DM— I do not know, if one gets it is pretty much over for the plant, but not immediately. I remove stems and leaves and keep harvesting until the plant collapses; however, I do not can toms from “sick” plants, I use them in salads and with hamburgers. ** I will say that the blight almost never comes into the greenhouse, in the greenhouse it is the leaf spot disease that is more common. We are testing for that as well. I think the farmers use some sort of compound containing copper to combat Phytophthora. I am not sure. It is a bad disease and here it is not a question of “will I get the blight”, rather WHEN will I get the blight.
I feel like I have as much experience with those two fungi you mention as I do with tomatoes. Here they call the Phytophthora "sudden oak death" but it gets into a lot of other plants and shrubs. I use the potassium salts in products like agri-phos to fight it. Sometimes I make it to a tie.
A grape grower in France came up with a ''Bordeaux mix'' which was copper sulphate and lime mixed with water. He sprayed his grapes with the stuff and it made them taste horrible so the passing people stopped stealing them. Then he saw that when everyone else had problems with tomato wilt (phytophthora) his vines were perfectly ok. Zigs has been using this mix for his tomatoes. You don't wait until the problem starts, but spray the crop well before hand - especially if there are expected humid conditions. We used to get a warning when the blight was expected to happen.

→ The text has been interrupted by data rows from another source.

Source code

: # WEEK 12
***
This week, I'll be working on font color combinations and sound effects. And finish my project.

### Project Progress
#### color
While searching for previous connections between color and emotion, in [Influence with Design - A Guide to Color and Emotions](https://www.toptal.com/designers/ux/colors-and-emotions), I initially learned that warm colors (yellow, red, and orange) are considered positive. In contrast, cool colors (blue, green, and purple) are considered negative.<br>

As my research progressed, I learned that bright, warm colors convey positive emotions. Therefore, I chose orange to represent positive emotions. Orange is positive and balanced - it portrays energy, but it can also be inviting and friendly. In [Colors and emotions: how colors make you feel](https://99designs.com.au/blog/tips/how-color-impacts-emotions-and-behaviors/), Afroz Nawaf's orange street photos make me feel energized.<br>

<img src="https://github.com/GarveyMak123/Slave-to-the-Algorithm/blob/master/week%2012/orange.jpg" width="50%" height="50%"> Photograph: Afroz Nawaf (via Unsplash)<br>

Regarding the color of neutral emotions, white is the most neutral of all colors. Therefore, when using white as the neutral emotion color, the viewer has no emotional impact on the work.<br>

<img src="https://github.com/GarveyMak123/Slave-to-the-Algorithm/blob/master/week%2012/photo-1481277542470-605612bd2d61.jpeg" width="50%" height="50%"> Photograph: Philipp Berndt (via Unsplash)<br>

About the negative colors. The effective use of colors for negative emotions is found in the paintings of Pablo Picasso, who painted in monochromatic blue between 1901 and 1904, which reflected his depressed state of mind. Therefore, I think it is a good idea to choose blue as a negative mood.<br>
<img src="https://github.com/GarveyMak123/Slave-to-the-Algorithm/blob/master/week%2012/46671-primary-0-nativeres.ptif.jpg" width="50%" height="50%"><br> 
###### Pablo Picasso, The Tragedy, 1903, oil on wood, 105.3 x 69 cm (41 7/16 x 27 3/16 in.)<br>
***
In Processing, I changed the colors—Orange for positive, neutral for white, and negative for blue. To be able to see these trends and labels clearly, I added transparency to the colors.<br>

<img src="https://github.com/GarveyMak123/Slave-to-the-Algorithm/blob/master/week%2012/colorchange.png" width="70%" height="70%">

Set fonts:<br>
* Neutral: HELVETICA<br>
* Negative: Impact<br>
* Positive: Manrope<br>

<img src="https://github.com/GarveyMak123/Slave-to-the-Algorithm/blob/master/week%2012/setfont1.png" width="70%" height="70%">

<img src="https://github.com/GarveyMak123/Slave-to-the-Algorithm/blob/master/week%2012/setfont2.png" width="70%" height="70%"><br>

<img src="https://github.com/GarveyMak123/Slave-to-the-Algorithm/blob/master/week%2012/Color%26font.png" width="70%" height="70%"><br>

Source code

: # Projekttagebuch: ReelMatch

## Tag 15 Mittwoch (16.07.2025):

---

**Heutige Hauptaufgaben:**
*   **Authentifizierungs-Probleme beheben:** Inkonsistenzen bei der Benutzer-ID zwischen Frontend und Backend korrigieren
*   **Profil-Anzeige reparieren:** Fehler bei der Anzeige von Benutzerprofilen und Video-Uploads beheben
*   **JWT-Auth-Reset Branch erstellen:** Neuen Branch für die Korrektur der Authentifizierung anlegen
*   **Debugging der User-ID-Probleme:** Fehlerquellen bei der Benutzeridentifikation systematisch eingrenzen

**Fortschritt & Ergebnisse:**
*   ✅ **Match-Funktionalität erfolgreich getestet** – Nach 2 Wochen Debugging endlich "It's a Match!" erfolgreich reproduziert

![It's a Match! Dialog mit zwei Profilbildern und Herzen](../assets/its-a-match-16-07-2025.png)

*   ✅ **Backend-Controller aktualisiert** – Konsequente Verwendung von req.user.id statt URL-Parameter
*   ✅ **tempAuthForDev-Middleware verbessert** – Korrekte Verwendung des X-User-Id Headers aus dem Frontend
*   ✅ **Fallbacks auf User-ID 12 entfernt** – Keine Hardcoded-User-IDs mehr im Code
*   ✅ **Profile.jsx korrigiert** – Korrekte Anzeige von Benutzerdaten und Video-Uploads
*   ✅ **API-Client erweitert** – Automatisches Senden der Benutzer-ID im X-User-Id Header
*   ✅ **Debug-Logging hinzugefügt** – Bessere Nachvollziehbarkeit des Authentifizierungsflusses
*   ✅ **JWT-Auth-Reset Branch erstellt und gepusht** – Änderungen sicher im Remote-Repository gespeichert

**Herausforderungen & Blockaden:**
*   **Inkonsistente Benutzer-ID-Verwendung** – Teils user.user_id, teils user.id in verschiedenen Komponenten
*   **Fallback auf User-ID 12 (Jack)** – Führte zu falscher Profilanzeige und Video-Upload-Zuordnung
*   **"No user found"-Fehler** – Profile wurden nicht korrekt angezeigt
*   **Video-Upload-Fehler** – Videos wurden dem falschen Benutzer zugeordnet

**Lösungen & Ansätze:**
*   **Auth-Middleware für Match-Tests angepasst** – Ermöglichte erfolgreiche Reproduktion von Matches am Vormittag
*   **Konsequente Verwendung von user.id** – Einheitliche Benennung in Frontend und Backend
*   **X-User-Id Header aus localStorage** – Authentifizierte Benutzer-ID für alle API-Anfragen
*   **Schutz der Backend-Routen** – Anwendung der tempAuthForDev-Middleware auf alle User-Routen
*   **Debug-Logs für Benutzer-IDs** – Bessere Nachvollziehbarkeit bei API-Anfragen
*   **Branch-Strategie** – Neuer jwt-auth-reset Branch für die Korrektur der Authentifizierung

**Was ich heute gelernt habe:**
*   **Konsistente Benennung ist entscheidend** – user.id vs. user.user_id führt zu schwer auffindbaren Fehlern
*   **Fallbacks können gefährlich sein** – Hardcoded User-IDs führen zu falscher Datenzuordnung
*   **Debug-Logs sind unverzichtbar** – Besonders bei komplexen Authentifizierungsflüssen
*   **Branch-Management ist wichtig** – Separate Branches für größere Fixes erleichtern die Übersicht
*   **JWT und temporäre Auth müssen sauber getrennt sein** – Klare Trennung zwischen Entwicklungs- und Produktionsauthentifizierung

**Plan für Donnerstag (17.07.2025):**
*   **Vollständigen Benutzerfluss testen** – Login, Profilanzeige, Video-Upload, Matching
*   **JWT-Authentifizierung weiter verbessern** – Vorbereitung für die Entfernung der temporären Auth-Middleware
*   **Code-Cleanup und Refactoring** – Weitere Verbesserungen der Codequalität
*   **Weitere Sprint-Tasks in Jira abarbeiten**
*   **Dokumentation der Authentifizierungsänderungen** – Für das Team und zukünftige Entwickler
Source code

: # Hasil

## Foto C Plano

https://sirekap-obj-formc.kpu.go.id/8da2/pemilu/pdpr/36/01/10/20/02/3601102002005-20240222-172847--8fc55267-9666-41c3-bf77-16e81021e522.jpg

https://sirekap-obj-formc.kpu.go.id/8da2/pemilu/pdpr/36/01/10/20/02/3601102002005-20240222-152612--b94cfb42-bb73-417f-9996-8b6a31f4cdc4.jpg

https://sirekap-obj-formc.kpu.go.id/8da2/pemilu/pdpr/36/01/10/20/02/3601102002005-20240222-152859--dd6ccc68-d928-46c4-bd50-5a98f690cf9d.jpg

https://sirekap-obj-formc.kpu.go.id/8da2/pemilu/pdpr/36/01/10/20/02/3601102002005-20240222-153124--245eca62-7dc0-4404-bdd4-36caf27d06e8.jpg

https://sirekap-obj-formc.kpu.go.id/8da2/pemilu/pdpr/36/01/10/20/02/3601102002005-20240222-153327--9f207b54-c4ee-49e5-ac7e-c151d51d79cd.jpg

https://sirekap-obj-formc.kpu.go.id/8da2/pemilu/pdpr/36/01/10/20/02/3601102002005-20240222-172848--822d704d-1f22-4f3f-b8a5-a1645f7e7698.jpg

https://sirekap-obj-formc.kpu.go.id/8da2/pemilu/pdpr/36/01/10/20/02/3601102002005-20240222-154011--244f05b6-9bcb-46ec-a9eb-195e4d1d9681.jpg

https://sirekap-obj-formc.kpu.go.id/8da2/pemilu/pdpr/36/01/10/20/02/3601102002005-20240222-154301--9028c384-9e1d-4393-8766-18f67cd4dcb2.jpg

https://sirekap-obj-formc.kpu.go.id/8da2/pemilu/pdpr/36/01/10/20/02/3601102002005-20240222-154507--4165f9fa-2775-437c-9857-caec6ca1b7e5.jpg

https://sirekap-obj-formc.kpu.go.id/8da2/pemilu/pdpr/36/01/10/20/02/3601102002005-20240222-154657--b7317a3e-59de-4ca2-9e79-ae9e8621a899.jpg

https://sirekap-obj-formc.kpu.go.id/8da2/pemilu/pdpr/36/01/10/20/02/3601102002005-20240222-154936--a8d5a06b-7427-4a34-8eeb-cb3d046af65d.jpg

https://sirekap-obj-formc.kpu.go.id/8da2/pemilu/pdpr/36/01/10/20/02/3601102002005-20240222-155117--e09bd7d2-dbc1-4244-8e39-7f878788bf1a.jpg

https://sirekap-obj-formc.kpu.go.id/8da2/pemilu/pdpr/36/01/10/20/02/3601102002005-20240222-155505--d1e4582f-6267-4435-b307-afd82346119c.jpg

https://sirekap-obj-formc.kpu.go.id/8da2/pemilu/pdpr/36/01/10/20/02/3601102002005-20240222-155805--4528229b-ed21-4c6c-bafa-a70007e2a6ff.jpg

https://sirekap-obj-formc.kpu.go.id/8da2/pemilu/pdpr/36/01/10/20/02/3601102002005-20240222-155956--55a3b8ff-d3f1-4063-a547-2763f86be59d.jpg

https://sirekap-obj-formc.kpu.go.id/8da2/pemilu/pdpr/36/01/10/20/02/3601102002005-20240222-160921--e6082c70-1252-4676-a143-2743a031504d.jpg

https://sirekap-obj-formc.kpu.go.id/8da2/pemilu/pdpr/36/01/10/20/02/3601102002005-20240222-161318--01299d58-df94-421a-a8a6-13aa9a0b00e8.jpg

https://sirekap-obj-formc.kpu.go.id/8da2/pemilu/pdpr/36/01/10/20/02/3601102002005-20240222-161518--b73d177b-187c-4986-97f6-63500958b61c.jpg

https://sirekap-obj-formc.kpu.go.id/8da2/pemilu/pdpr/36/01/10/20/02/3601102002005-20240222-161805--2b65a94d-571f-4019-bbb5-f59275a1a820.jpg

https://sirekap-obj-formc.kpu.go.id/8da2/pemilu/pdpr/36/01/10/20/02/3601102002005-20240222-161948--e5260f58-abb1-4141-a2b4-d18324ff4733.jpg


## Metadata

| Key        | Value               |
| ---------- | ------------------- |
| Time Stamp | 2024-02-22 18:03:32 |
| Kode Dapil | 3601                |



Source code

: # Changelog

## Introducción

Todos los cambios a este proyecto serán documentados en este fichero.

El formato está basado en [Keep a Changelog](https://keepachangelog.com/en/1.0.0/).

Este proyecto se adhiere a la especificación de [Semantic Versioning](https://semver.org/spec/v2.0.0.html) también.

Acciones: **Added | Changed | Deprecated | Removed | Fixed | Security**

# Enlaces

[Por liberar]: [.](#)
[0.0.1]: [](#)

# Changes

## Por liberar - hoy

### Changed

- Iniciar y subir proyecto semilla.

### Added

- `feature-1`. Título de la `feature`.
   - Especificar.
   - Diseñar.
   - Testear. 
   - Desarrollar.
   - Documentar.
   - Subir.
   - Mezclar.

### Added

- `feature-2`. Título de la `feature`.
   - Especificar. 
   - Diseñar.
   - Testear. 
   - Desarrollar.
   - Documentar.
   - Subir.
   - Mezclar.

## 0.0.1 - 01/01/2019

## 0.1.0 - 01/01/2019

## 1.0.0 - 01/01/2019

To make up Bordeaux mix if you can't buy it you need - 1kg copper sulphate and 1kg quick lime and mix with 10kg water
Yep, that should read hydrated lime instead of quicklime The older recipies say to use quick lime as that was the most readily available back when folk used to make their own. Nowdays you can pick up a bag of hydrated lime at the builders merchants (takes some of the danger out of it) When I used lime for building I sometimes used to "slake" my own quicklime. That involved putting on gloves and eye protection, pouring water onto the quicklime and then running around the corner as it boils in 3 seconds flat When it had calmed down a bit I used to stir it and then leave it for a month to finish slaking. It was so caustic that if you put your leg in it, you'd have a skeleton in a few hours Hydrated lime is still caustic but not as bad as freshly slaked lime. It absorbs CO2 from the air to become Calcium Carbonate again (Quicklime is Calcium Oxide)
The lowest leaves of the outside test tomatos over in the neighbour’s plot have been suffering from the attention of…something. Something has been eating.the leaves of the lower leaves. After a week of checking and beer traps we decided it wasn’t insects nor was it molluscs… what we did see was a waterhoen. So, I stood there on the path looking over the hedge making the peace sign moving my hand from my eyes then pointing at the hoen, then again pointing at my eyes and then again at the waterhoen— you know that international gesture for “I’ve got you taped, mate”. Here was the solution: It has been two weeks now and no more munching. The lower branches were pruned and the stalks tied-in, sorted. The toms need pruning so often this year, as well as tying-in. It seems like it is always time to tye them up again.
Annie— oh, ta. I did not know the English word for that one. While the bird is common here, I use it almost never in foreign conversations. Thanks again.
yes but I hope they produce. They kinda got outta control overnight and I didn't get to prune them properly and they may be too leafy. I think it was the mushroom soil I filled the bed with.